### EXERCISE REQUIREMENTS
Nothing but the pictures should be dropped; repeat the rest of the data below exactly.

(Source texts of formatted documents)
════════════════════
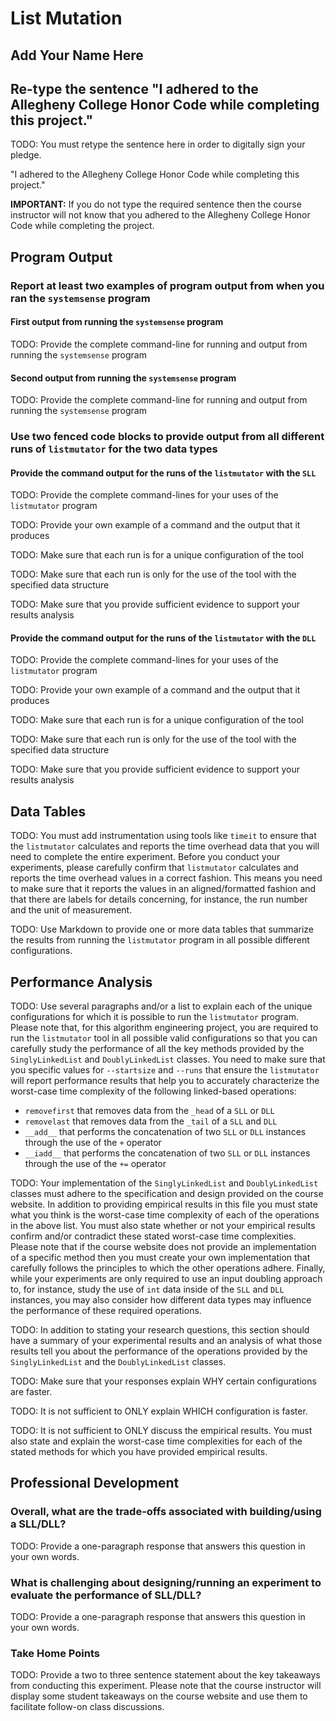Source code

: # List Mutation

## Add Your Name Here

## Re-type the sentence "I adhered to the Allegheny College Honor Code while completing this project."

TODO: You must retype the sentence here in order to digitally sign your pledge.

"I adhered to the Allegheny College Honor Code while completing this project."

**IMPORTANT:** If you do not type the required sentence then the course
instructor will not know that you adhered to the Allegheny College Honor Code
while completing the project.

## Program Output

### Report at least two examples of program output from when you ran the `systemsense` program

#### First output from running the `systemsense` program

TODO: Provide the complete command-line for running and output from running the `systemsense` program

#### Second output from running the `systemsense` program

TODO: Provide the complete command-line for running and output from running the `systemsense` program

### Use two fenced code blocks to provide output from all different runs of `listmutator` for the two data types

#### Provide the command output for the runs of the `listmutator` with the `SLL`

TODO: Provide the complete command-lines for your uses of the `listmutator` program

TODO: Provide your own example of a command and the output that it produces

TODO: Make sure that each run is for a unique configuration of the tool

TODO: Make sure that each run is only for the use of the tool with the specified data structure

TODO: Make sure that you provide sufficient evidence to support your results analysis

#### Provide the command output for the runs of the `listmutator` with the `DLL`

TODO: Provide the complete command-lines for your uses of the `listmutator` program

TODO: Provide your own example of a command and the output that it produces

TODO: Make sure that each run is for a unique configuration of the tool

TODO: Make sure that each run is only for the use of the tool with the specified data structure

TODO: Make sure that you provide sufficient evidence to support your results analysis

## Data Tables

TODO: You must add instrumentation using tools like `timeit` to ensure that the
`listmutator` calculates and reports the time overhead data that you will need
to complete the entire experiment. Before you conduct your experiments, please
carefully confirm that `listmutator` calculates and reports the time overhead
values in a correct fashion. This means you need to make sure that it reports
the values in an aligned/formatted fashion and that there are labels for
details concerning, for instance, the run number and the unit of measurement.

TODO: Use Markdown to provide one or more data tables that summarize the results
from running the `listmutator` program in all possible different configurations.

## Performance Analysis

TODO: Use several paragraphs and/or a list to explain each of the unique
configurations for which it is possible to run the `listmutator` program. Please
note that, for this algorithm engineering project, you are required to run the
`listmutator` tool in all possible valid configurations so that you can
carefully study the performance of all the key methods provided by the
`SinglyLinkedList` and `DoublyLinkedList` classes. You need to make sure that
you specific values for `--startsize` and `--runs` that ensure the `listmutator`
will report performance results that help you to accurately characterize the
worst-case time complexity of the following linked-based operations:

- `removefirst` that removes data from the `_head` of a `SLL` or `DLL`
- `removelast` that removes data from the `_tail` of a `SLL` and `DLL`
- `__add__` that performs the concatenation of two `SLL` or `DLL` instances
through the use of the `+` operator
- `__iadd__` that performs the concatenation of two `SLL` or `DLL` instances
through the use of the `+=` operator

TODO: Your implementation of the `SinglyLinkedList` and `DoublyLinkedList`
classes must adhere to the specification and design provided on the course
website. In addition to providing empirical results in this file you must state
what you think is the worst-case time complexity of each of the operations in
the above list. You must also state whether or not your empirical results
confirm and/or contradict these stated worst-case time complexities. Please
note that if the course website does not provide an implementation of a
specific method then you must create your own implementation that carefully
follows the principles to which the other operations adhere. Finally, while
your experiments are only required to use an input doubling approach to, for
instance, study the use of `int` data inside of the `SLL` and `DLL` instances,
you may also consider how different data types may influence the performance of
these required operations.

TODO: In addition to stating your research questions, this section should have
a summary of your experimental results and an analysis of what those results
tell you about the performance of the operations provided by the
`SinglyLinkedList` and the `DoublyLinkedList` classes.

TODO: Make sure that your responses explain WHY certain configurations are faster.

TODO: It is not sufficient to ONLY explain WHICH configuration is faster.

TODO: It is not sufficient to ONLY discuss the empirical results. You must also
state and explain the worst-case time complexities for each of the stated
methods for which you have provided empirical results.

## Professional Development

### Overall, what are the trade-offs associated with building/using a SLL/DLL?

TODO: Provide a one-paragraph response that answers this question in your own words.

### What is challenging about designing/running an experiment to evaluate the performance of SLL/DLL?

TODO: Provide a one-paragraph response that answers this question in your own words.

### Take Home Points

TODO: Provide a two to three sentence statement about the key takeaways from
conducting this experiment. Please note that the course instructor will display
some student takeaways on the course website and use them to facilitate
follow-on class discussions.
════════════════════
### FINISHED TASK
Source code

: # List Mutation

## Add Your Name Here

## Re-type the sentence "I adhered to the Allegheny College Honor Code while completing this project."

TODO: You must retype the sentence here in order to digitally sign your pledge.

"I adhered to the Allegheny College Honor Code while completing this project."

**IMPORTANT:** If you do not type the required sentence then the course
instructor will not know that you adhered to the Allegheny College Honor Code
while completing the project.

## Program Output

### Report at least two examples of program output from when you ran the `systemsense` program

#### First output from running the `systemsense` program

TODO: Provide the complete command-line for running and output from running the `systemsense` program

#### Second output from running the `systemsense` program

TODO: Provide the complete command-line for running and output from running the `systemsense` program

### Use two fenced code blocks to provide output from all different runs of `listmutator` for the two data types

#### Provide the command output for the runs of the `listmutator` with the `SLL`

TODO: Provide the complete command-lines for your uses of the `listmutator` program

TODO: Provide your own example of a command and the output that it produces

TODO: Make sure that each run is for a unique configuration of the tool

TODO: Make sure that each run is only for the use of the tool with the specified data structure

TODO: Make sure that you provide sufficient evidence to support your results analysis

#### Provide the command output for the runs of the `listmutator` with the `DLL`

TODO: Provide the complete command-lines for your uses of the `listmutator` program

TODO: Provide your own example of a command and the output that it produces

TODO: Make sure that each run is for a unique configuration of the tool

TODO: Make sure that each run is only for the use of the tool with the specified data structure

TODO: Make sure that you provide sufficient evidence to support your results analysis

## Data Tables

TODO: You must add instrumentation using tools like `timeit` to ensure that the
`listmutator` calculates and reports the time overhead data that you will need
to complete the entire experiment. Before you conduct your experiments, please
carefully confirm that `listmutator` calculates and reports the time overhead
values in a correct fashion. This means you need to make sure that it reports
the values in an aligned/formatted fashion and that there are labels for
details concerning, for instance, the run number and the unit of measurement.

TODO: Use Markdown to provide one or more data tables that summarize the results
from running the `listmutator` program in all possible different configurations.

## Performance Analysis

TODO: Use several paragraphs and/or a list to explain each of the unique
configurations for which it is possible to run the `listmutator` program. Please
note that, for this algorithm engineering project, you are required to run the
`listmutator` tool in all possible valid configurations so that you can
carefully study the performance of all the key methods provided by the
`SinglyLinkedList` and `DoublyLinkedList` classes. You need to make sure that
you specific values for `--startsize` and `--runs` that ensure the `listmutator`
will report performance results that help you to accurately characterize the
worst-case time complexity of the following linked-based operations:

- `removefirst` that removes data from the `_head` of a `SLL` or `DLL`
- `removelast` that removes data from the `_tail` of a `SLL` and `DLL`
- `__add__` that performs the concatenation of two `SLL` or `DLL` instances
through the use of the `+` operator
- `__iadd__` that performs the concatenation of two `SLL` or `DLL` instances
through the use of the `+=` operator

TODO: Your implementation of the `SinglyLinkedList` and `DoublyLinkedList`
classes must adhere to the specification and design provided on the course
website. In addition to providing empirical results in this file you must state
what you think is the worst-case time complexity of each of the operations in
the above list. You must also state whether or not your empirical results
confirm and/or contradict these stated worst-case time complexities. Please
note that if the course website does not provide an implementation of a
specific method then you must create your own implementation that carefully
follows the principles to which the other operations adhere. Finally, while
your experiments are only required to use an input doubling approach to, for
instance, study the use of `int` data inside of the `SLL` and `DLL` instances,
you may also consider how different data types may influence the performance of
these required operations.

TODO: In addition to stating your research questions, this section should have
a summary of your experimental results and an analysis of what those results
tell you about the performance of the operations provided by the
`SinglyLinkedList` and the `DoublyLinkedList` classes.

TODO: Make sure that your responses explain WHY certain configurations are faster.

TODO: It is not sufficient to ONLY explain WHICH configuration is faster.

TODO: It is not sufficient to ONLY discuss the empirical results. You must also
state and explain the worst-case time complexities for each of the stated
methods for which you have provided empirical results.

## Professional Development

### Overall, what are the trade-offs associated with building/using a SLL/DLL?

TODO: Provide a one-paragraph response that answers this question in your own words.

### What is challenging about designing/running an experiment to evaluate the performance of SLL/DLL?

TODO: Provide a one-paragraph response that answers this question in your own words.

### Take Home Points

TODO: Provide a two to three sentence statement about the key takeaways from
conducting this experiment. Please note that the course instructor will display
some student takeaways on the course website and use them to facilitate
follow-on class discussions.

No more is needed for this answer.